Operating income for the first nine months of 2001, excluding special third quarter charges of $6.7 million, was $49.7 million compared to $43.1 million in 2000. This increase of $6.6 million (15%) was due to a $56 million (10%) increase in net revenue, offset, in part, by an increase in operating costs and expenses of $49.4 million (9%) including a $7.1 million increase in depreciation and amortization. EBITDA, exclusive of the special charges, was $156.9 million versus $141.8, an 11% increase over the prior year period. The EBITDA margin, before special charges, was 24% in both periods. Fitness center operating expenses increased $22 million (6%) due principally to incremental costs of operating new fitness centers and higher energy costs. Products and services expenses increased $16.3 million (30%) to support the revenue growth of product and service offerings. Operating income from products and services increased to $41.1 million from $28.8 million in the prior year period, with an EBITDA margin of 37% in 2001 compared to 35% in the 2000 period. Member processing and collection center expenses decreased $.4 million as a result of expense reimbursements from servicing fees associated with servicing the portions of the installment contracts receivable portfolio that were sold in March and September 2001 to a major financial institution. Advertising expenses increased $3.7 million (9%) compared to the prior year due to a change in advertising strategy to reach new segments of prospective customers and to support clubs in new markets. General and administrative expenses increased $.7 million (3%) compared to the prior year period to support the Companys overall growth. Depreciation and amortization expense increased $7.1 million (15%) largely as a result of increased expenditures for property and equipment and acquired fitness centers during the past two years.

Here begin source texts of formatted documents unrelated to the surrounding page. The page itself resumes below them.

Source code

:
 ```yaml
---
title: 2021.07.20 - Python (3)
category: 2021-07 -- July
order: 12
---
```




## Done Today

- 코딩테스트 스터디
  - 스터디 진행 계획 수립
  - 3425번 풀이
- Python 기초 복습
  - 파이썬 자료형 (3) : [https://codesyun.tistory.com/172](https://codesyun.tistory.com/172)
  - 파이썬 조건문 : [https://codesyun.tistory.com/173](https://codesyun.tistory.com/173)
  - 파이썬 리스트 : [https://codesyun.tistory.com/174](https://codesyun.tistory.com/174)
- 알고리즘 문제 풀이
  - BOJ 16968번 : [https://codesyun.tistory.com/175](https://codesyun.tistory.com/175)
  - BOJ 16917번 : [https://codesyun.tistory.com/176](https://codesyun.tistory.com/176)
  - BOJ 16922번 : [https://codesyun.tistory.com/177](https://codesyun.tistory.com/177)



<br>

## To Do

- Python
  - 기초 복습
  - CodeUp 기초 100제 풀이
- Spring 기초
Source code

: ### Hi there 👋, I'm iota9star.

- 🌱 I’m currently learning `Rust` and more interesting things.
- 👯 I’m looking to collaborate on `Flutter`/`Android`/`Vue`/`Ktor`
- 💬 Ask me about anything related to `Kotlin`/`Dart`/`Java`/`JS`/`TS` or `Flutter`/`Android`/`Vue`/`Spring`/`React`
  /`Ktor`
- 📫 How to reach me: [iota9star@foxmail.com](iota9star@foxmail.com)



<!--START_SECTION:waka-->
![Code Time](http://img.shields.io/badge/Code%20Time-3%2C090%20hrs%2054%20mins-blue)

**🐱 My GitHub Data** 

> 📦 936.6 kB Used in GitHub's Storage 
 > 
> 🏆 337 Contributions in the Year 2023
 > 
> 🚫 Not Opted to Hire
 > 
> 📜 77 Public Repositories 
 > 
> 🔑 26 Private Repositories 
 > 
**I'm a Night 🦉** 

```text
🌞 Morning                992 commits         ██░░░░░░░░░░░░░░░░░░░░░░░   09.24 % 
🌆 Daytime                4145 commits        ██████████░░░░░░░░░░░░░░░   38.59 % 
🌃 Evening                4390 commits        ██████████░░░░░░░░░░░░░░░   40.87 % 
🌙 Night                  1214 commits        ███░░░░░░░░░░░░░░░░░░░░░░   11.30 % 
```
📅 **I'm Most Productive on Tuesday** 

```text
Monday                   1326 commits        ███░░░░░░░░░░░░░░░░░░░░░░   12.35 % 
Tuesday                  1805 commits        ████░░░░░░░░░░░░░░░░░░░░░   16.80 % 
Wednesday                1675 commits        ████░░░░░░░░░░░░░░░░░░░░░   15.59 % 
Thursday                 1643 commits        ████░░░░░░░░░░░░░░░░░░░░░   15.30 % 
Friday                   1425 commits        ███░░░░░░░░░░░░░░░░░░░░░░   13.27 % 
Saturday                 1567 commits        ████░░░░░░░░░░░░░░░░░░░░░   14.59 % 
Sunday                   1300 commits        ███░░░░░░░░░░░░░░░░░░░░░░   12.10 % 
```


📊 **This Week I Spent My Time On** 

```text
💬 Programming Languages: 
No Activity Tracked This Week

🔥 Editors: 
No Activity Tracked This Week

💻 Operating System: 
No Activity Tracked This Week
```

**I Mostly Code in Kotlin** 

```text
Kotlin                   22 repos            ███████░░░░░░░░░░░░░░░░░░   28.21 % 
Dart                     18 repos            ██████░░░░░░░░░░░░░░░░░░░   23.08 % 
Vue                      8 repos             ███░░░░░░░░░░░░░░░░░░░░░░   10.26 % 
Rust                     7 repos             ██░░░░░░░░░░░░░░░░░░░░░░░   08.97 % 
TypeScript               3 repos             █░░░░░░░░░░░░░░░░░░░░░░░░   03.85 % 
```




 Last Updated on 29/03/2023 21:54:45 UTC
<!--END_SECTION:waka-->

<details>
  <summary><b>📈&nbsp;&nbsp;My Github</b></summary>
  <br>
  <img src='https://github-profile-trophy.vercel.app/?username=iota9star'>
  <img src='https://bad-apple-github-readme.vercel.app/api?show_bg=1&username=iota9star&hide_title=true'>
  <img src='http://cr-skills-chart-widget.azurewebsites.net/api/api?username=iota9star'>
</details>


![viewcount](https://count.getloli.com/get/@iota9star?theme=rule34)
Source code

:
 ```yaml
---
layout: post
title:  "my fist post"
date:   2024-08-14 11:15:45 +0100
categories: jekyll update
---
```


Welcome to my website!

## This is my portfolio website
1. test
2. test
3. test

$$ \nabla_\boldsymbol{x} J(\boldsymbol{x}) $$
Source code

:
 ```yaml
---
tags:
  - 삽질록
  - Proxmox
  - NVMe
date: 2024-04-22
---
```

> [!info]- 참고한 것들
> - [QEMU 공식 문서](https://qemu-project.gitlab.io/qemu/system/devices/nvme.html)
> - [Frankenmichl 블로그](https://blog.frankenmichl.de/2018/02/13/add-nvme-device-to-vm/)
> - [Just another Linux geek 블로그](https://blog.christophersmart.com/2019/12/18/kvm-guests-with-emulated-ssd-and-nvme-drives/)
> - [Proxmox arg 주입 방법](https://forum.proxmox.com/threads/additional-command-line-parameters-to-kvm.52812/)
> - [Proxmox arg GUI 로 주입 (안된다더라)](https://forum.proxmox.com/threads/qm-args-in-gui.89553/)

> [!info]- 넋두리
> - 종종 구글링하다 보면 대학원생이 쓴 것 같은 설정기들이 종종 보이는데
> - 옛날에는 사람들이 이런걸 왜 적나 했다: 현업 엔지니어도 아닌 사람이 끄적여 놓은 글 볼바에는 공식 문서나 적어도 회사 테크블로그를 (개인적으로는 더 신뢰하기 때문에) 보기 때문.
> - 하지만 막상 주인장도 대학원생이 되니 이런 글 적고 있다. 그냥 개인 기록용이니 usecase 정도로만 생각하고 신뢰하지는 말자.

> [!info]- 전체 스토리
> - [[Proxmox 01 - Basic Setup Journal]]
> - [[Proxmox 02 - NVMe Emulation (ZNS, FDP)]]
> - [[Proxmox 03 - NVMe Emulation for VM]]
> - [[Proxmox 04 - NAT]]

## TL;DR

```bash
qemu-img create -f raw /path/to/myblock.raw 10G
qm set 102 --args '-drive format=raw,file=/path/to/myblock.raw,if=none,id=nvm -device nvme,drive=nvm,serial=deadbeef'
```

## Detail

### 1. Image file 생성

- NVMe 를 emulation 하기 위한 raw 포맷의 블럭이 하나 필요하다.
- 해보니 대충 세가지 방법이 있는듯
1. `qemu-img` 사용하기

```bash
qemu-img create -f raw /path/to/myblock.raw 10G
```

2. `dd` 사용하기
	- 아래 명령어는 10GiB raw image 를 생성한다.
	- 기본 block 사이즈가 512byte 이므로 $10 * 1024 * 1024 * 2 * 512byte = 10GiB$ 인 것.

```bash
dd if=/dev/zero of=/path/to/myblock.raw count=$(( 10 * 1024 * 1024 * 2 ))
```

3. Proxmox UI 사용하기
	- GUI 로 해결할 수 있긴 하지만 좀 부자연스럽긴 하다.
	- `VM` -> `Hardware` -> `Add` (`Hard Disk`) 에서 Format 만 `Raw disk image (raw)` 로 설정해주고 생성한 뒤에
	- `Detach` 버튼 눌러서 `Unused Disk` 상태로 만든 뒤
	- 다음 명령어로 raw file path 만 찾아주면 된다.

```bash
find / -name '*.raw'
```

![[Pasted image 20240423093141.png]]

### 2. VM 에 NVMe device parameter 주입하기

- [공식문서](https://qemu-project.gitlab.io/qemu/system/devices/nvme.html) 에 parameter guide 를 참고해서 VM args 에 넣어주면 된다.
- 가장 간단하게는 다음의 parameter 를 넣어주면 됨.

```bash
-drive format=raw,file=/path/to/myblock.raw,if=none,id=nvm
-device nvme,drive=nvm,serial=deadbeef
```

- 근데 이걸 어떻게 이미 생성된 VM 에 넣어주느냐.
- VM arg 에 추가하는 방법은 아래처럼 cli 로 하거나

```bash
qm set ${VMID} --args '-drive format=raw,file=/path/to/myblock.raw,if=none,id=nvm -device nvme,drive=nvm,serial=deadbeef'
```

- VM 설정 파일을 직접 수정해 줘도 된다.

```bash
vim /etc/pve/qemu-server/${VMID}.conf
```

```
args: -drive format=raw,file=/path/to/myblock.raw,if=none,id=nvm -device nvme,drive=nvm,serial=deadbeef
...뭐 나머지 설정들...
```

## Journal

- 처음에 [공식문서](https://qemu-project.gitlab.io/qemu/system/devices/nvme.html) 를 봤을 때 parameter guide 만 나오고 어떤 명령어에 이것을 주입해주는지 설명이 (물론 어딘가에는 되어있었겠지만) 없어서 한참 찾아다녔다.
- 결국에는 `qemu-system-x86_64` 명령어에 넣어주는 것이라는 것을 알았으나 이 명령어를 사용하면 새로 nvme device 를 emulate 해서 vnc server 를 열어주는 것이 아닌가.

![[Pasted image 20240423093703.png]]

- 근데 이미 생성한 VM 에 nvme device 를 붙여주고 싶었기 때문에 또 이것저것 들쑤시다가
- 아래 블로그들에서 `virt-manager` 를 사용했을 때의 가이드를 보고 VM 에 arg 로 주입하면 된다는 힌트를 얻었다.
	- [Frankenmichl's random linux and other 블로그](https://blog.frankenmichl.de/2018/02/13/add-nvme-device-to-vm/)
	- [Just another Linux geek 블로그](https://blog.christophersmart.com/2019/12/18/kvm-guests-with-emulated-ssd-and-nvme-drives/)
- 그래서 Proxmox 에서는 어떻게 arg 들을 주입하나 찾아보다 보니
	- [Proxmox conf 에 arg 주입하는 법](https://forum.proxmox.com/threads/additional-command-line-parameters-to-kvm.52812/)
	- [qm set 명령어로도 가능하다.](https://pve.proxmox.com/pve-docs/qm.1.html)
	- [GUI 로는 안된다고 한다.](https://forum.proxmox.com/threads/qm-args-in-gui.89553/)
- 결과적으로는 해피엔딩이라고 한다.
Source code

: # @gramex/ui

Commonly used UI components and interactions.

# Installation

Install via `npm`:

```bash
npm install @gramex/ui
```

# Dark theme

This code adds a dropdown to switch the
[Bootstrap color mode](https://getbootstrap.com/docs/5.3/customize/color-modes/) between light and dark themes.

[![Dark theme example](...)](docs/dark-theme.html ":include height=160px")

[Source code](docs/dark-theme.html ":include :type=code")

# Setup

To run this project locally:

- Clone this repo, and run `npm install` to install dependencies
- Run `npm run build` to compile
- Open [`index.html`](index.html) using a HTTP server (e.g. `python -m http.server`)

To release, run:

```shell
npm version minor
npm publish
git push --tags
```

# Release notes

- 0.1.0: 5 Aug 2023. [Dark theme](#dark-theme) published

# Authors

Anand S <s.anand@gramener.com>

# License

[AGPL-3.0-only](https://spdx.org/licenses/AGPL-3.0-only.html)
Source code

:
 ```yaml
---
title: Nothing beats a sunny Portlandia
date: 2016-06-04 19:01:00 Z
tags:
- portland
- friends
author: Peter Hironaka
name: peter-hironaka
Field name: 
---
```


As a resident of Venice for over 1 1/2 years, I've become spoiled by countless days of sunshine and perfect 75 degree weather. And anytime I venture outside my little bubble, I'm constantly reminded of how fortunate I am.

Finance charges earned in excess of net interest costs totaled $7.5 million for the first nine of 2001, an increase of $2.9 million over the 2000 period resulting from a reduction in the Companys net borrowings.
The income tax provisions for the first nine months of 2001 and 2000 reflect state income taxes. The federal provisions were offset by the utilization of prior years net operating losses. In addition, as a result of the Companys improved operating results and trends, the Company reduced its tax valuation allowance by $15 million and $20 million in the third quarters of 2001 and 2000, respectively. These adjustments were reflected as reductions to the tax provisions, increasing net income.
In March 2001, we sold 2,238,821 shares of our common stock to the public and the Estate of Arthur M. Goldberg, our former Chairman, exercised an outstanding warrant to purchase 2,207,104 shares of common stock. We received net proceeds from these transactions of approximately $65 million, which was used principally to reduce bank debt.
During the period, we sold to a major financial institution approximately 18% of our installment contracts receivable portfolio at net book value in two transactions. The first bulk sale completed in March 2001 yielded proceeds of $45 million. The second bulk sale completed in September 2001 yielded proceeds of $60 million. The combined proceeds of $105 million were used principally to reduce debt.
Cash flow from operating activities was $127.5 million for the first nine months of 2001 compared to $45.8 million in the 2000 period. The net effect of the bulk sales of receivables, after giving effect to collections which would have occurred, was to increase cash flow from operating activities during the first nine months of 2001 by $79.5 million. Exclusive of the receivables sale offset by the change in dues prepayments of $10.2 million during the period, cash flow from operating activities increased by 27%. Long-term debt outstanding has been reduced by $104.8 million since the start of 2001, a 15% reduction, while net debt (total debt, less net installment contracts receivable and cash), has been reduced by $80.1 million, a 67% reduction over the same period.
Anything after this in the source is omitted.